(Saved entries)
━━━━━━━━━━━━━━━━━━━━
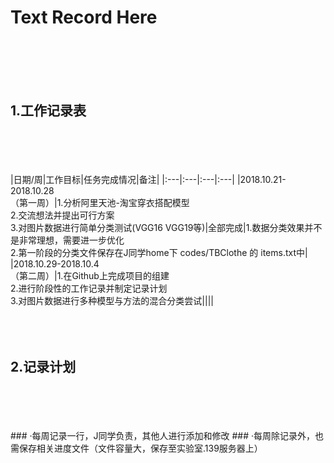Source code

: # Text Record Here
<br><br><br><br>
## 1.工作记录表
<br><br><br><br>
|日期/周|工作目标|任务完成情况|备注|
|:---|:---|:---|:---|
|2018.10.21-2018.10.28<br>（第一周）|1.分析阿里天池-淘宝穿衣搭配模型<br> 2.交流想法并提出可行方案<br> 3.对图片数据进行简单分类测试(VGG16 VGG19等)|全部完成|1.数据分类效果并不是非常理想，需要进一步优化<br>2.第一阶段的分类文件保存在J同学home下 codes/TBClothe 的 items.txt中|
|2018.10.29-2018.10.4<br>（第二周）|1.在Github上完成项目的组建<br> 2.进行阶段性的工作记录并制定记录计划<br> 3.对图片数据进行多种模型与方法的混合分类尝试||||
<br><br><br><br>


## 2.记录计划
<br><br><br><br>
    ### ·每周记录一行，J同学负责，其他人进行添加和修改
    ### ·每周除记录外，也需保存相关进度文件（文件容量大，保存至实验室.139服务器上）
━━━━━━━━━━━━━━━━━━━━
§ **What the task asks**:
Retype the records exactly, but skip the pictures.

§ **Task response**:
Source code

: # Text Record Here
<br><br><br><br>
## 1.工作记录表
<br><br><br><br>
|日期/周|工作目标|任务完成情况|备注|
|:---|:---|:---|:---|
|2018.10.21-2018.10.28<br>（第一周）|1.分析阿里天池-淘宝穿衣搭配模型<br> 2.交流想法并提出可行方案<br> 3.对图片数据进行简单分类测试(VGG16 VGG19等)|全部完成|1.数据分类效果并不是非常理想，需要进一步优化<br>2.第一阶段的分类文件保存在J同学home下 codes/TBClothe 的 items.txt中|
|2018.10.29-2018.10.4<br>（第二周）|1.在Github上完成项目的组建<br> 2.进行阶段性的工作记录并制定记录计划<br> 3.对图片数据进行多种模型与方法的混合分类尝试||||
<br><br><br><br>


## 2.记录计划
<br><br><br><br>
    ### ·每周记录一行，J同学负责，其他人进行添加和修改
    ### ·每周除记录外，也需保存相关进度文件（文件容量大，保存至实验室.139服务器上）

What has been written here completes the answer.